J’ose croire que le monde est plein de Yoones et de Reza.
English
In 2017, I traveled to Iran for the first time. It was during my Vienna / Tehran flight that I met Yoones on the plane. I was instantaneously seduced by his human, authentic, and extravagant behaviour and really quickly a friendship was born. Yoones lives and works in Bologna, Italy. He travels every month to Gorgan, in northern Iran to visit his family. Our friendship continued via whatsapp for two years in which he regularly sent me photos of his family, moments of his life that were so unique, touching and resilient to me. In 2019, I traveled back to Iran to meet his family. The reason why I am so sensititve to his personal life is because we both have a brother with Down’s syndrome. His brother, Yekta, is 56 years old. As for his mother, Taj, 95, she suffers from Alzheimer’s disease. My mom, who died in April 2019, suffered from pre-senile dementia.
Yoones’ dedication to his brother and mother is boundless. He concentrates all of his free time and holidays to them. When Yoones is back in Iran from Italy, it’s party time for the family and Yoones sees it big! The Family’s vintage cars are taken out. They take a ride in the vintage family Cadillac, listening to loud Iranian music in the streets of Gorgan on their way to have lunch in the city. Taj is even allowed to smoke one of her Russian cigarettes in the evening after dinner time! When Yoones returns to Italy, it is Reza, his longtime friend, who takes care of Yekta and his mother. Reza is the one who takes them to lunch in town. During his absence, Yoones insists that his mother should be stimulated by music. Television has no room in their home.
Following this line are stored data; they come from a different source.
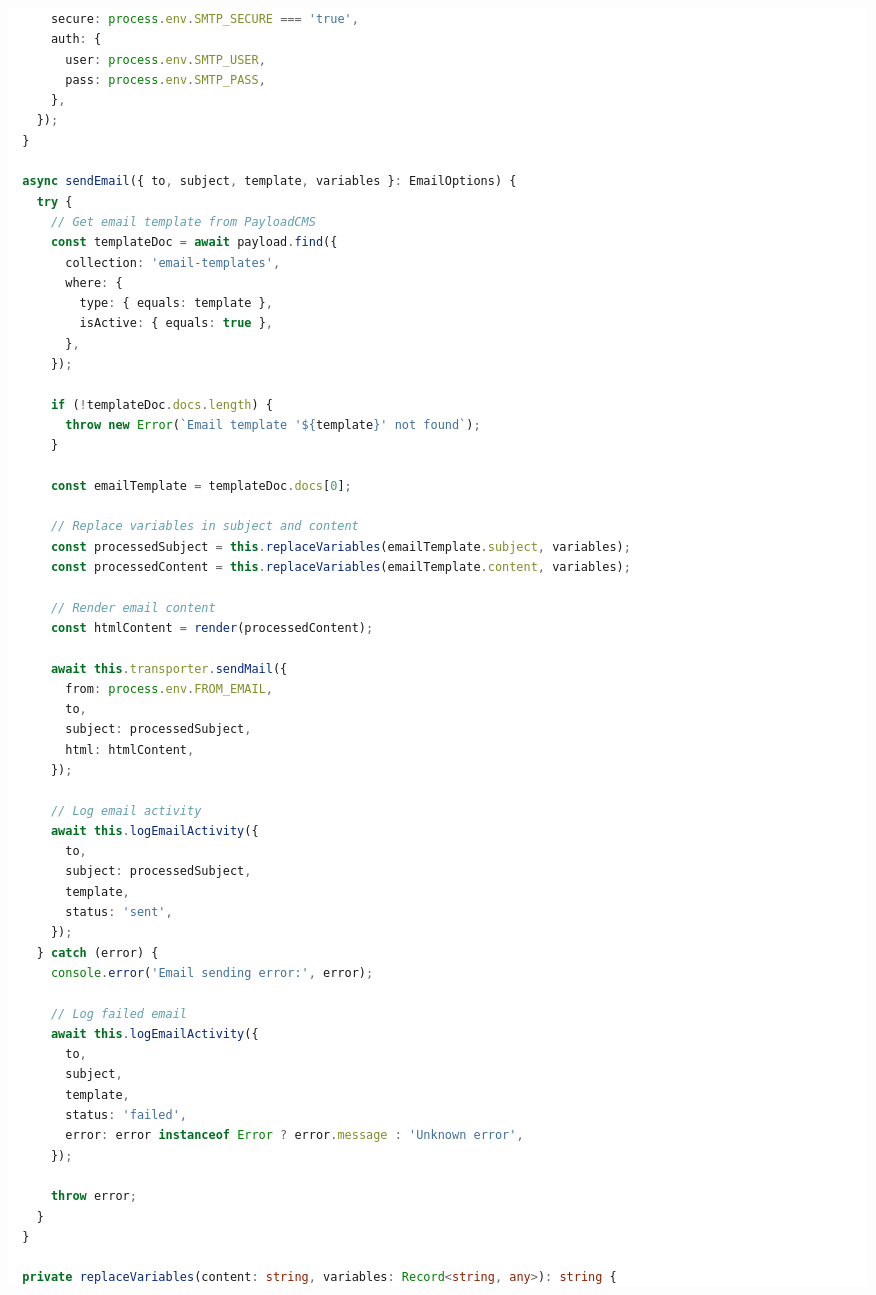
 ```typescript
      secure: process.env.SMTP_SECURE === 'true',
      auth: {
        user: process.env.SMTP_USER,
        pass: process.env.SMTP_PASS,
      },
    });
  }

  async sendEmail({ to, subject, template, variables }: EmailOptions) {
    try {
      // Get email template from PayloadCMS
      const templateDoc = await payload.find({
        collection: 'email-templates',
        where: {
          type: { equals: template },
          isActive: { equals: true },
        },
      });

      if (!templateDoc.docs.length) {
        throw new Error(`Email template '${template}' not found`);
      }

      const emailTemplate = templateDoc.docs[0];

      // Replace variables in subject and content
      const processedSubject = this.replaceVariables(emailTemplate.subject, variables);
      const processedContent = this.replaceVariables(emailTemplate.content, variables);

      // Render email content
      const htmlContent = render(processedContent);

      await this.transporter.sendMail({
        from: process.env.FROM_EMAIL,
        to,
        subject: processedSubject,
        html: htmlContent,
      });

      // Log email activity
      await this.logEmailActivity({
        to,
        subject: processedSubject,
        template,
        status: 'sent',
      });
    } catch (error) {
      console.error('Email sending error:', error);

      // Log failed email
      await this.logEmailActivity({
        to,
        subject,
        template,
        status: 'failed',
        error: error instanceof Error ? error.message : 'Unknown error',
      });

      throw error;
    }
  }

  private replaceVariables(content: string, variables: Record<string, any>): string {
``` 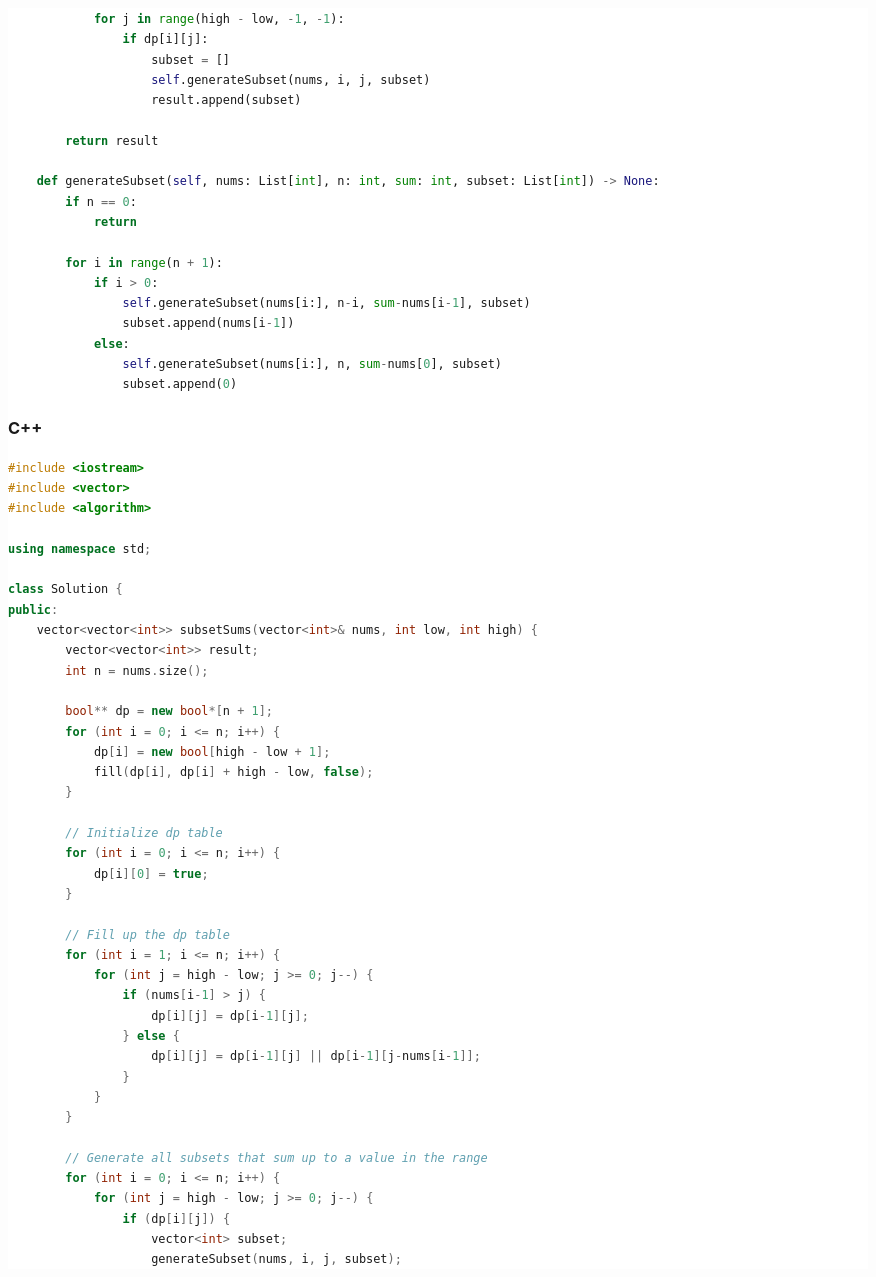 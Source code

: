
 ```python
            for j in range(high - low, -1, -1):
                if dp[i][j]:
                    subset = []
                    self.generateSubset(nums, i, j, subset)
                    result.append(subset)
        
        return result
    
    def generateSubset(self, nums: List[int], n: int, sum: int, subset: List[int]) -> None:
        if n == 0:
            return
        
        for i in range(n + 1):
            if i > 0:
                self.generateSubset(nums[i:], n-i, sum-nums[i-1], subset)
                subset.append(nums[i-1])
            else:
                self.generateSubset(nums[i:], n, sum-nums[0], subset)
                subset.append(0)
```

### C++
```cpp
#include <iostream>
#include <vector>
#include <algorithm>

using namespace std;

class Solution {
public:
    vector<vector<int>> subsetSums(vector<int>& nums, int low, int high) {
        vector<vector<int>> result;
        int n = nums.size();
        
        bool** dp = new bool*[n + 1];
        for (int i = 0; i <= n; i++) {
            dp[i] = new bool[high - low + 1];
            fill(dp[i], dp[i] + high - low, false);
        }
        
        // Initialize dp table
        for (int i = 0; i <= n; i++) {
            dp[i][0] = true;
        }
        
        // Fill up the dp table
        for (int i = 1; i <= n; i++) {
            for (int j = high - low; j >= 0; j--) {
                if (nums[i-1] > j) {
                    dp[i][j] = dp[i-1][j];
                } else {
                    dp[i][j] = dp[i-1][j] || dp[i-1][j-nums[i-1]];
                }
            }
        }
        
        // Generate all subsets that sum up to a value in the range
        for (int i = 0; i <= n; i++) {
            for (int j = high - low; j >= 0; j--) {
                if (dp[i][j]) {
                    vector<int> subset;
                    generateSubset(nums, i, j, subset);
```
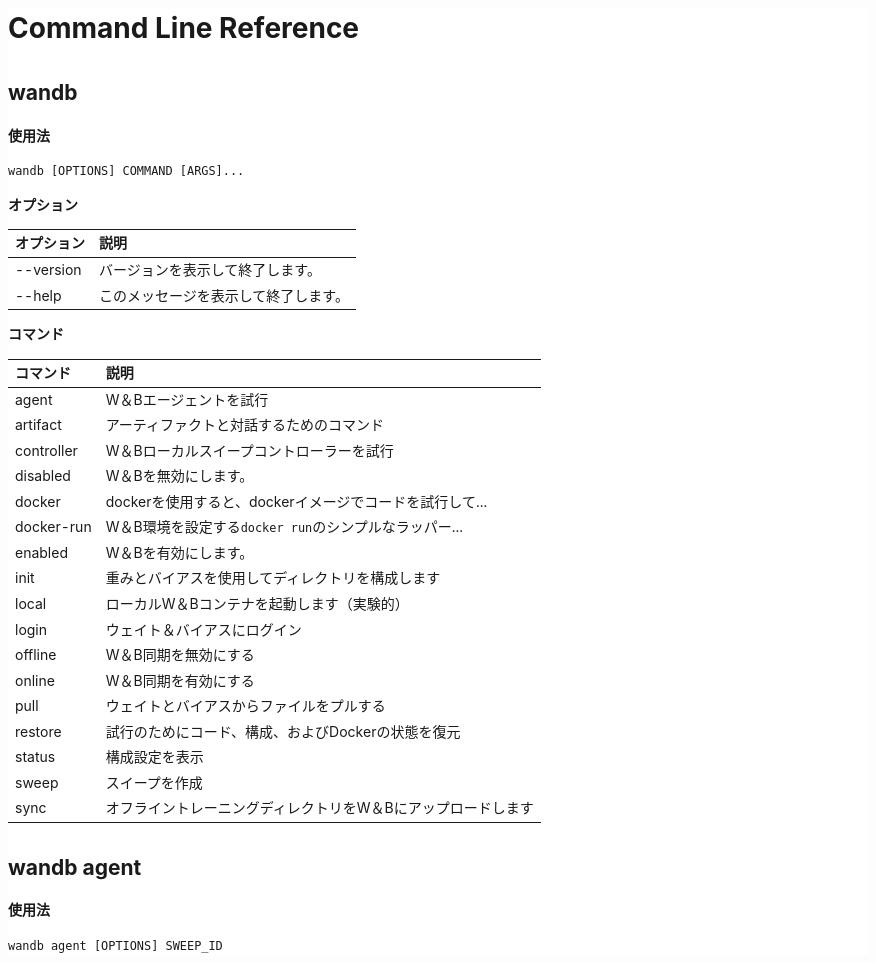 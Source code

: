 # Command Line Reference

## wandb

 **使用法**

`wandb [OPTIONS] COMMAND [ARGS]...`

**オプション**

| **オプション** | **説明** |
| :--- | :--- |
| --version | バージョンを表示して終了します。 |
| --help | このメッセージを表示して終了します。 |

**コマンド**

| **コマンド** | **説明** |
| :--- | :--- |
| agent | W＆Bエージェントを試行 |
| artifact | アーティファクトと対話するためのコマンド |
| controller | W＆Bローカルスイープコントローラーを試行 |
| disabled | W＆Bを無効にします。 |
| docker | dockerを使用すると、dockerイメージでコードを試行して... |
| docker-run | W＆B環境を設定する`docker run`のシンプルなラッパー... |
| enabled | W＆Bを有効にします。 |
| init | 重みとバイアスを使用してディレクトリを構成します |
| local | ローカルW＆Bコンテナを起動します（実験的） |
| login | ウェイト＆バイアスにログイン |
| offline | W＆B同期を無効にする |
| online | W＆B同期を有効にする |
| pull | ウェイトとバイアスからファイルをプルする |
| restore | 試行のためにコード、構成、およびDockerの状態を復元 |
| status | 構成設定を表示 |
| sweep | スイープを作成 |
| sync | オフライントレーニングディレクトリをW＆Bにアップロードします |

## wandb agent

**使用法**

`wandb agent [OPTIONS] SWEEP_ID`
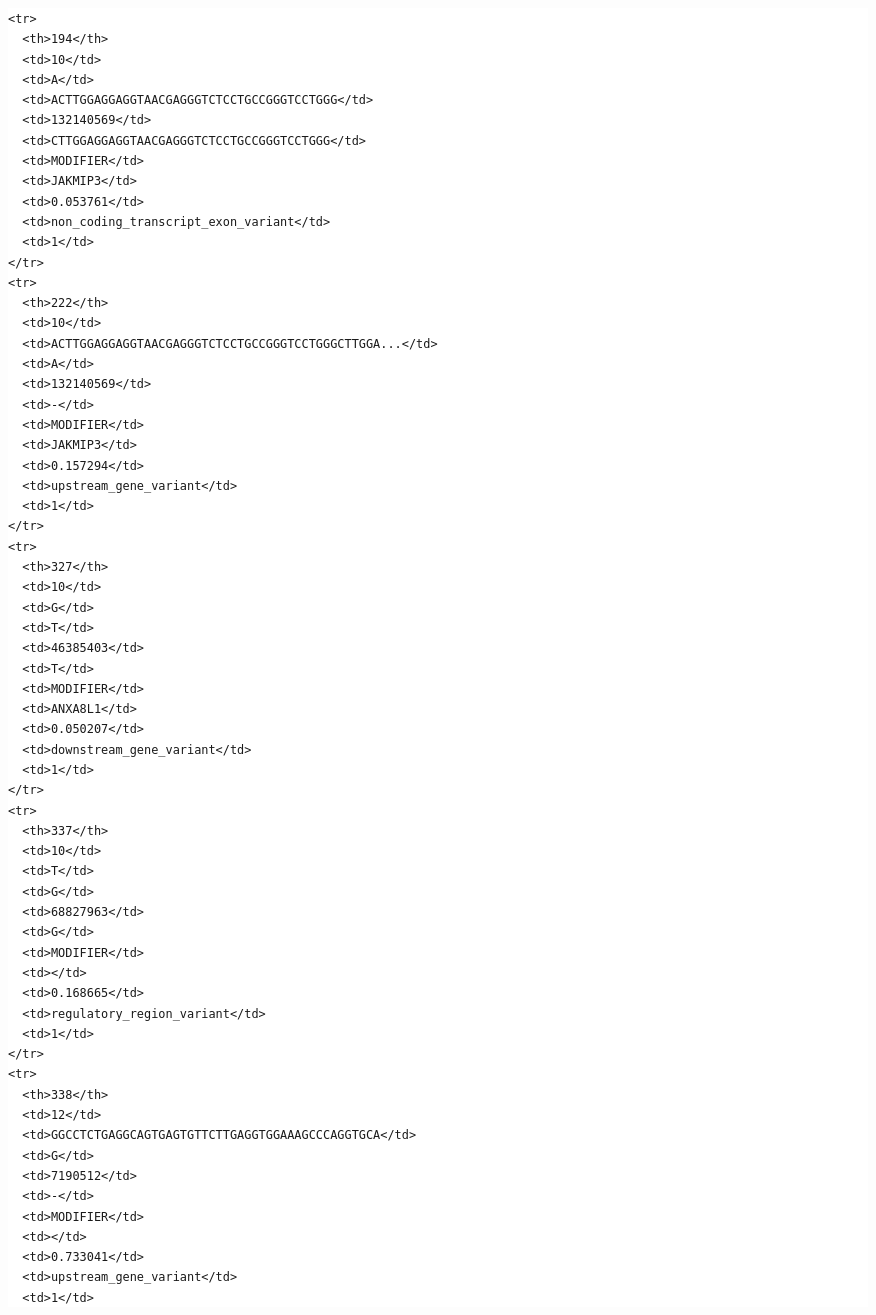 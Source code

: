     <tr>
      <th>194</th>
      <td>10</td>
      <td>A</td>
      <td>ACTTGGAGGAGGTAACGAGGGTCTCCTGCCGGGTCCTGGG</td>
      <td>132140569</td>
      <td>CTTGGAGGAGGTAACGAGGGTCTCCTGCCGGGTCCTGGG</td>
      <td>MODIFIER</td>
      <td>JAKMIP3</td>
      <td>0.053761</td>
      <td>non_coding_transcript_exon_variant</td>
      <td>1</td>
    </tr>
    <tr>
      <th>222</th>
      <td>10</td>
      <td>ACTTGGAGGAGGTAACGAGGGTCTCCTGCCGGGTCCTGGGCTTGGA...</td>
      <td>A</td>
      <td>132140569</td>
      <td>-</td>
      <td>MODIFIER</td>
      <td>JAKMIP3</td>
      <td>0.157294</td>
      <td>upstream_gene_variant</td>
      <td>1</td>
    </tr>
    <tr>
      <th>327</th>
      <td>10</td>
      <td>G</td>
      <td>T</td>
      <td>46385403</td>
      <td>T</td>
      <td>MODIFIER</td>
      <td>ANXA8L1</td>
      <td>0.050207</td>
      <td>downstream_gene_variant</td>
      <td>1</td>
    </tr>
    <tr>
      <th>337</th>
      <td>10</td>
      <td>T</td>
      <td>G</td>
      <td>68827963</td>
      <td>G</td>
      <td>MODIFIER</td>
      <td></td>
      <td>0.168665</td>
      <td>regulatory_region_variant</td>
      <td>1</td>
    </tr>
    <tr>
      <th>338</th>
      <td>12</td>
      <td>GGCCTCTGAGGCAGTGAGTGTTCTTGAGGTGGAAAGCCCAGGTGCA</td>
      <td>G</td>
      <td>7190512</td>
      <td>-</td>
      <td>MODIFIER</td>
      <td></td>
      <td>0.733041</td>
      <td>upstream_gene_variant</td>
      <td>1</td> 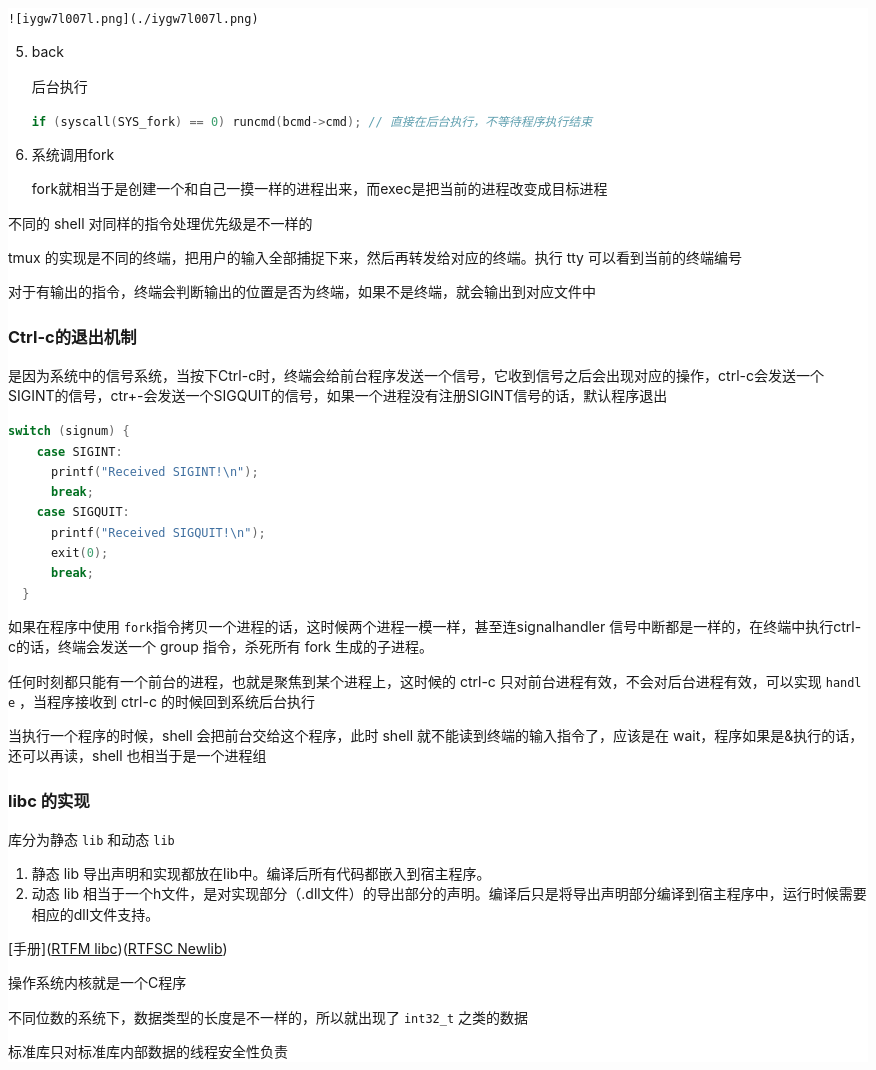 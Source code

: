     ![iygw7l007l.png](./iygw7l007l.png)

5. back

    后台执行

    ```c
    if (syscall(SYS_fork) == 0) runcmd(bcmd->cmd); // 直接在后台执行，不等待程序执行结束
    ```

6. 系统调用fork

    fork就相当于是创建一个和自己一摸一样的进程出来，而exec是把当前的进程改变成目标进程

不同的 shell 对同样的指令处理优先级是不一样的

tmux 的实现是不同的终端，把用户的输入全部捕捉下来，然后再转发给对应的终端。执行 tty 可以看到当前的终端编号

对于有输出的指令，终端会判断输出的位置是否为终端，如果不是终端，就会输出到对应文件中

### Ctrl-c的退出机制

是因为系统中的信号系统，当按下Ctrl-c时，终端会给前台程序发送一个信号，它收到信号之后会出现对应的操作，ctrl-c会发送一个SIGINT的信号，ctr+-会发送一个SIGQUIT的信号，如果一个进程没有注册SIGINT信号的话，默认程序退出

```c
switch (signum) {
    case SIGINT:
      printf("Received SIGINT!\n");
      break;
    case SIGQUIT:
      printf("Received SIGQUIT!\n");
      exit(0);
      break;
  }
```

如果在程序中使用 `fork`指令拷贝一个进程的话，这时候两个进程一模一样，甚至连signalhandler 信号中断都是一样的，在终端中执行ctrl-c的话，终端会发送一个 group 指令，杀死所有 fork 生成的子进程。

任何时刻都只能有一个前台的进程，也就是聚焦到某个进程上，这时候的 ctrl-c 只对前台进程有效，不会对后台进程有效，可以实现 `handle` ，当程序接收到 ctrl-c 的时候回到系统后台执行

当执行一个程序的时候，shell 会把前台交给这个程序，此时 shell 就不能读到终端的输入指令了，应该是在 wait，程序如果是&执行的话，还可以再读，shell 也相当于是一个进程组

### libc 的实现

库分为静态 `lib` 和动态 `lib`

1. 静态 lib  导出声明和实现都放在lib中。编译后所有代码都嵌入到宿主程序。
2. 动态 lib  相当于一个h文件，是对实现部分（.dll文件）的导出部分的声明。编译后只是将导出声明部分编译到宿主程序中，运行时候需要相应的dll文件支持。

[手册]([RTFM libc](https://www.gnu.org/software/libc/manual/2.38/html_mono/libc.html))([RTFSC Newlib](https://sourceware.org/newlib/))

操作系统内核就是一个C程序

不同位数的系统下，数据类型的长度是不一样的，所以就出现了 `int32_t` 之类的数据

标准库只对标准库内部数据的线程安全性负责
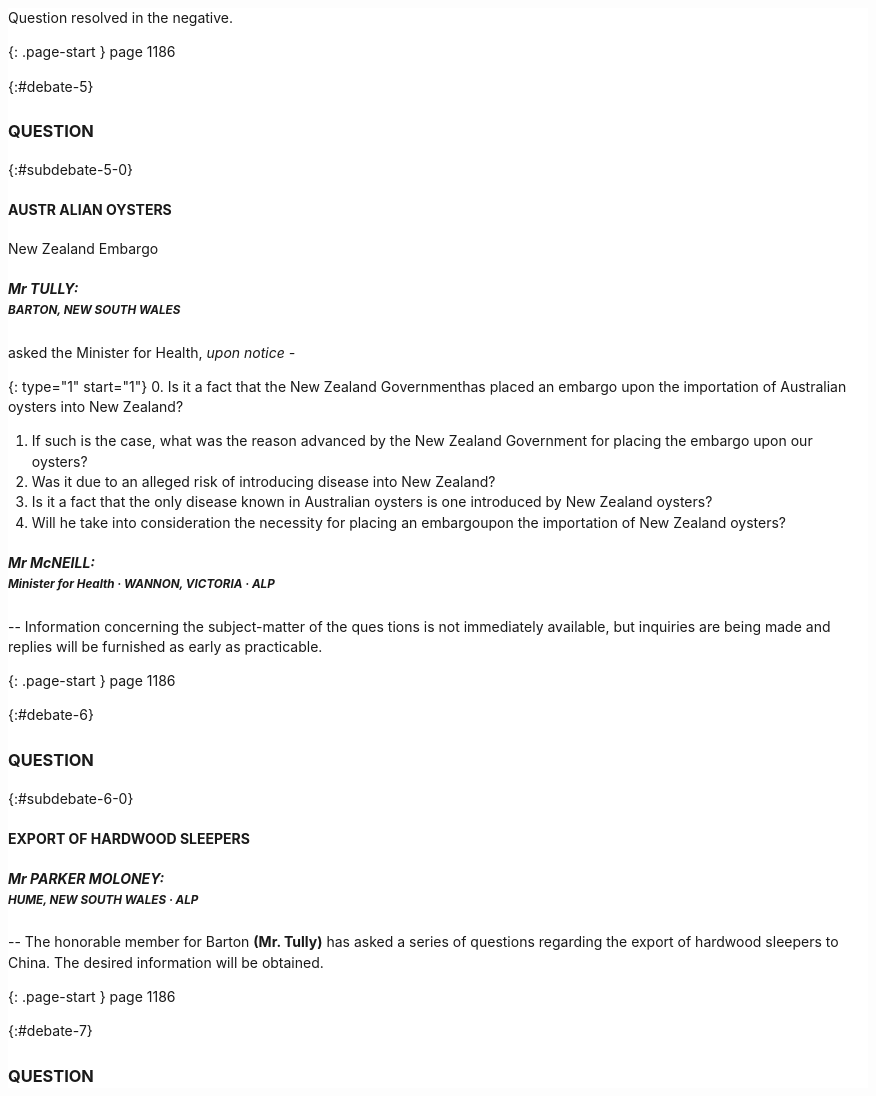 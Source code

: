 Question resolved in the negative. 

{: .page-start }
page 1186

{:#debate-5}
### QUESTION

{:#subdebate-5-0}
#### AUSTR ALIAN OYSTERS

New Zealand Embargo

##### Mr TULLY:<br><small class="text-muted">BARTON, NEW SOUTH WALES</small>

asked the Minister for Health,  *upon notice -* 

{: type="1" start="1"}
0. Is it a fact that the New Zealand Governmenthas placed an embargo upon the importation of Australian oysters into New Zealand? 
1. If such is the case, what was the reason advanced by the New Zealand Government for placing the embargo upon our oysters? 
2. Was it due to an alleged risk of introducing disease into New Zealand? 
3. Is it a fact that the only disease known in Australian oysters is one introduced by New Zealand oysters? 
4. Will he take into consideration the necessity for placing an embargoupon the importation of New Zealand oysters? 

##### Mr McNEILL:<br><small class="text-muted">Minister for Health &middot; WANNON, VICTORIA &middot; ALP</small>

-- Information concerning the subject-matter of the ques tions is not immediately available, but inquiries are being made and replies will be furnished as early as practicable. 

{: .page-start }
page 1186

{:#debate-6}
### QUESTION

{:#subdebate-6-0}
#### EXPORT OF HARDWOOD SLEEPERS

##### Mr PARKER MOLONEY:<br><small class="text-muted">HUME, NEW SOUTH WALES &middot; ALP</small>

-- The honorable member for Barton  **(Mr. Tully)**  has asked a series of questions regarding the export of hardwood sleepers to China. The desired information will be obtained. 

{: .page-start }
page 1186

{:#debate-7}
### QUESTION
What we can’t miss is Taj’s huge wardrobe and a canary singing all day long, in the living room. Taj loves to whistle along with the canary. She dances whilst seated or at her own pace near a chair or a table and sings with her son Yekta until nap time.
“Daftar” which means “notebook” in Farsi, is a bias for optimism when absence, illness, and senility are challenges to be faced within the same family. The death of Yoones’ father and Alzheimer’s disease brought about changes and undoubtedly weakened the markers within the family. Yoones has managed to create a reassuring universe and atmosphere for his loved ones. Thanks to helpers like Reza, Yekta and Taj still have semblances of independence and freedom.